After the cost of a High Court appeal turned out to be double the estimate given to the client, a Lawyers Standards Committee fined a lawyer $500 and reduced his fee.

The committee found the lawyer had breached Rule 9.4 of the Conduct and Client Care Rules, which says that lawyers must promptly inform their clients if an estimate of fees is likely to be exceeded. 

The client, a director of a construction company, was the sixth respondent in a leaky building case. All the other respondents settled the claim after mediation but the client was pursued to adjudication before the Weathertight Homes Tribunal. There the client was largely successful, but the Tribunal ordered him to pay $13,300, 5% of the cost of the mediation, on the basis that he was partially responsible for the building damage. 

In his complaint, the client said the lawyer had suggested he appeal the tribunal’s order to the High Court, telling him an appeal would cost around $6,000. The cost of the appeal had reached $12,840, however, with the case still yet to be heard. 

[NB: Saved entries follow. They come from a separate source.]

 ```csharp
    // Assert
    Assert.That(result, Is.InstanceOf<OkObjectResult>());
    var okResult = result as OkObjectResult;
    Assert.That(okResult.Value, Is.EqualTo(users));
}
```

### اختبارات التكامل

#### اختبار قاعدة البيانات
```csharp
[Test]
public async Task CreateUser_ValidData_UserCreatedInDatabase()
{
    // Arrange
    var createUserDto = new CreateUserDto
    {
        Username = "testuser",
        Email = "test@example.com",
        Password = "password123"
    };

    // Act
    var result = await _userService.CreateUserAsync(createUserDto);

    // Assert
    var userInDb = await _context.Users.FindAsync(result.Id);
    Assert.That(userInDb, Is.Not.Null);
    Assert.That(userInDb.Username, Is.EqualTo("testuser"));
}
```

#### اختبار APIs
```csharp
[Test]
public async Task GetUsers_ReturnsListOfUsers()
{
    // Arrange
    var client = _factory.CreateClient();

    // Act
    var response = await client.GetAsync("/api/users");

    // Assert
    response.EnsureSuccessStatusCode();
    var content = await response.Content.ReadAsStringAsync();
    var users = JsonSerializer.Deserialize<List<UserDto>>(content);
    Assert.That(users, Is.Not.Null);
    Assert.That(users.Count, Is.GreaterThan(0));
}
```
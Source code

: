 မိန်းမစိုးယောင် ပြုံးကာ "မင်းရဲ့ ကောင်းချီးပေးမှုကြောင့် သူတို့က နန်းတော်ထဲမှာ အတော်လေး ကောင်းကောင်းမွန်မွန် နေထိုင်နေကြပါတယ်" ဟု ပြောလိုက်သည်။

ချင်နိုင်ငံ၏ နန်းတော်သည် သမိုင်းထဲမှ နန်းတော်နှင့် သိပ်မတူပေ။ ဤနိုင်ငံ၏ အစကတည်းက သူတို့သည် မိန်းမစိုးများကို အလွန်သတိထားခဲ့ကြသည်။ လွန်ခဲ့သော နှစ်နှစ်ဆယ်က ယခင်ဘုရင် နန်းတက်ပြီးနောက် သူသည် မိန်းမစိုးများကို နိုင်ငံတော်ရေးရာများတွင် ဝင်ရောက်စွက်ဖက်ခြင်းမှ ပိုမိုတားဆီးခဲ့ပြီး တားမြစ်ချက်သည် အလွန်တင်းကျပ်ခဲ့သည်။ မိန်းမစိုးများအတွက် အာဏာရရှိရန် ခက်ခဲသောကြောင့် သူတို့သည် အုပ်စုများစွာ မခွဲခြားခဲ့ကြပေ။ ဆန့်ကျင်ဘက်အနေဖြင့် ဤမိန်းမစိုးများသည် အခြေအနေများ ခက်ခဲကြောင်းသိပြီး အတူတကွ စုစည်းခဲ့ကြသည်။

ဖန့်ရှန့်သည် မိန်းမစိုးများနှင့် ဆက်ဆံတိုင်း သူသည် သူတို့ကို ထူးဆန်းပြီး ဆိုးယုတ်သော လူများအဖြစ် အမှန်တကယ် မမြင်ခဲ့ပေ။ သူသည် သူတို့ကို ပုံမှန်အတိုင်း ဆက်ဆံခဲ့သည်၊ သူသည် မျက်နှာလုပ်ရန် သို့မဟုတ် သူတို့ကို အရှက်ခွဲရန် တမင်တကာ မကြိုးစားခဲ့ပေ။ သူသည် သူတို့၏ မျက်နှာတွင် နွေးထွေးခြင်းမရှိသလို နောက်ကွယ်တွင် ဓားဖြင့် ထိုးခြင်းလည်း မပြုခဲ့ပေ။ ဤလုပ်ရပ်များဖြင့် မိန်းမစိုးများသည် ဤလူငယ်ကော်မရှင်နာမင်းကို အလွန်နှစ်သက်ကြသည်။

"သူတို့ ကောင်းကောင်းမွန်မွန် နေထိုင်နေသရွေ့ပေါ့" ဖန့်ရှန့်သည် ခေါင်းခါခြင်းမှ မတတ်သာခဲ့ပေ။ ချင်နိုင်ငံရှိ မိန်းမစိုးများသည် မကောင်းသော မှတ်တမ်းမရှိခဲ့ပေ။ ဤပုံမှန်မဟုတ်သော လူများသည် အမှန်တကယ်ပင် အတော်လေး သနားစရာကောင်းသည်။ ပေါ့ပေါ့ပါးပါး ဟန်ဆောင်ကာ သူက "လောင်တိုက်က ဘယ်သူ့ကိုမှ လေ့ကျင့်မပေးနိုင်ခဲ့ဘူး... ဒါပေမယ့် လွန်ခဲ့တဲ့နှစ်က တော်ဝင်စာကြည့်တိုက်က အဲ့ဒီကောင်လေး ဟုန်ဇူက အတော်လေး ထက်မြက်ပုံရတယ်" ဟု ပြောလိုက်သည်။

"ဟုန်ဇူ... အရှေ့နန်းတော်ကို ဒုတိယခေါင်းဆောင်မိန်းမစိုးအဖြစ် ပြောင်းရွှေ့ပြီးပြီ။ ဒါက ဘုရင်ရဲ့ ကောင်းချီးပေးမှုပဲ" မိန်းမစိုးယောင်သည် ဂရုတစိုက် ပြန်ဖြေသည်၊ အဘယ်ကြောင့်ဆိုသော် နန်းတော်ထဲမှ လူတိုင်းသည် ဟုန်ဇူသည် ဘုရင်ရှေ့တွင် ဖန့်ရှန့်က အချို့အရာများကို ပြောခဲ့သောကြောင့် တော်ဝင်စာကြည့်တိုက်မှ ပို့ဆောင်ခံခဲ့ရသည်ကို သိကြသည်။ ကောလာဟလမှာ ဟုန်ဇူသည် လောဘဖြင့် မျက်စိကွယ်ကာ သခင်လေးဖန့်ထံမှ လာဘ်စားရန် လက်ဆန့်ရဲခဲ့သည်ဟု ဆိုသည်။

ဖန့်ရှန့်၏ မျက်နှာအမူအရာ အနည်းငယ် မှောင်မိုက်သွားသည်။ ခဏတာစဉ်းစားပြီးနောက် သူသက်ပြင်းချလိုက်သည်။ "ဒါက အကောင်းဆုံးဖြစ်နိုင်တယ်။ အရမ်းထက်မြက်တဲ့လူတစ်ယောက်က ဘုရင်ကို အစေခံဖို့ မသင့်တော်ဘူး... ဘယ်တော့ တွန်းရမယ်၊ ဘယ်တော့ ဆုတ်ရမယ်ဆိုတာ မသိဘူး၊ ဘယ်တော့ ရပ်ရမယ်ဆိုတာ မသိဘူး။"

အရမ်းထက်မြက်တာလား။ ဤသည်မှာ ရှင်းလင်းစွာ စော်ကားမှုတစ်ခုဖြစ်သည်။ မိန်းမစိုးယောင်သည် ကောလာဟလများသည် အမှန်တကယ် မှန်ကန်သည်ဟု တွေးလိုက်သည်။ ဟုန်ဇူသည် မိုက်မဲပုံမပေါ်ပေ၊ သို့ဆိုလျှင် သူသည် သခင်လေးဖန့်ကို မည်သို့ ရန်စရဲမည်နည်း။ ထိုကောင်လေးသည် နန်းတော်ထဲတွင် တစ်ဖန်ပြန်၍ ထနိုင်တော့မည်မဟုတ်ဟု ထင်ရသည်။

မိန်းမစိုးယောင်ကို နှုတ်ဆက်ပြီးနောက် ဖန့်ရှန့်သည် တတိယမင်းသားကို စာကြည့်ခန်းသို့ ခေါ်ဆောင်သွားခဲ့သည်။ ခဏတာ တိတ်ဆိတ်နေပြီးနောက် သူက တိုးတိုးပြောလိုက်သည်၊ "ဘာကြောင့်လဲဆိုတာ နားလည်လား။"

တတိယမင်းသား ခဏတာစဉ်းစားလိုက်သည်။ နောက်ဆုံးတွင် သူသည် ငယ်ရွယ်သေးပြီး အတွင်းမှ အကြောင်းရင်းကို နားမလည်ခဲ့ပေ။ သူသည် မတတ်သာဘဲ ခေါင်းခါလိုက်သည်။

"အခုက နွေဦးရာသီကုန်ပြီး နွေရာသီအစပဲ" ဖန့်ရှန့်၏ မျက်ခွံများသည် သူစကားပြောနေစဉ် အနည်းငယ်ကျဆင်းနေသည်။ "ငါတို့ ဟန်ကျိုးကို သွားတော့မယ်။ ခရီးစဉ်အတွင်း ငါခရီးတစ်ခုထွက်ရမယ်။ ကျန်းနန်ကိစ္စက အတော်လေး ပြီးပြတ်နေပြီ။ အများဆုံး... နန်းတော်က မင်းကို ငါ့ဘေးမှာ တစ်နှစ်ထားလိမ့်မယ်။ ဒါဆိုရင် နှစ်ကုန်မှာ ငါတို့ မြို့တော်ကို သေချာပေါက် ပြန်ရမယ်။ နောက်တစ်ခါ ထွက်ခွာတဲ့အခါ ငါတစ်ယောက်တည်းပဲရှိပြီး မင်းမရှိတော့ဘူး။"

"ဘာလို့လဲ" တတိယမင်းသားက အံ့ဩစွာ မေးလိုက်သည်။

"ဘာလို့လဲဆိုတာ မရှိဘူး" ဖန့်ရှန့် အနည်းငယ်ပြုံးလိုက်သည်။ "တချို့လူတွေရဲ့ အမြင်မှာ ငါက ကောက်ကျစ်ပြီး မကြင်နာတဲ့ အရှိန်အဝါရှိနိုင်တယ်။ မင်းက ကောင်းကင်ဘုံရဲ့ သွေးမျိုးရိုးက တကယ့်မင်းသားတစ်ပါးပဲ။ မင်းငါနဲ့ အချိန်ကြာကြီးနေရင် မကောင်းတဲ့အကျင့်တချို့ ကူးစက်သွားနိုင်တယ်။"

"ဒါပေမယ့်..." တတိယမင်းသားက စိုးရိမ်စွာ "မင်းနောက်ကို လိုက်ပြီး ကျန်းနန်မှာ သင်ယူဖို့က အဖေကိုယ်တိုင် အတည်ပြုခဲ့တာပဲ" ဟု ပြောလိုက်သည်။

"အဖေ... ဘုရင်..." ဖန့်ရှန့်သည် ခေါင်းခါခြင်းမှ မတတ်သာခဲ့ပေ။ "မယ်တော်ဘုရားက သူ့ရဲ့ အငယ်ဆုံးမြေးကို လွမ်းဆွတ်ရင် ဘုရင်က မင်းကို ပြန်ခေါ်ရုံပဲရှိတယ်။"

The client told the committee that the lawyer’s estimate had been a significant factor in his decision to appeal. The client said they had also agreed the lawyer would inform him if the cost went over the estimate, but the lawyer had not done this. The client also thought the amount billed for the tribunal proceedings, $31,127, was high.

A costs assessor appointed by the committee reported that the amount billed for the tribunal matter was reasonable, possibly even low. However, the assessor thought the amount billed for the appeal was high, given the low quantum, the lawyer’s $6,000 estimate, the fact the appeal had yet to be heard, and other factors listed in the Conduct and Client Care Rules (see Rule 9.1). The assessor suggested the lawyer reduce his fees by the likely cost of a High Court hearing ($1,012.50), whether or not the hearing went ahead. 

The committee agreed with the assessor’s proposal to reduce the fees, but was also concerned the lawyer had not told the client the estimate was likely to be exceeded. Aside from any agreement with the client on this, lawyers are required to notify the client promptly in such cases. The committee found the lawyer guilty of unsatisfactory conduct. As well as reducing his fees and fining him, the committee ordered him to pay $500 costs to the Law Society. 

The client had also complained that, while all the invoices indicated the lawyer had worked alone on the case, the client had in fact dealt with a senior solicitor from the firm for much of the time. The assessor and the committee explained to the client that it was not unusual for a supervising partner or responsible principal to put their own name on invoices, and this did not necessarily imply that no other lawyers had worked on the file.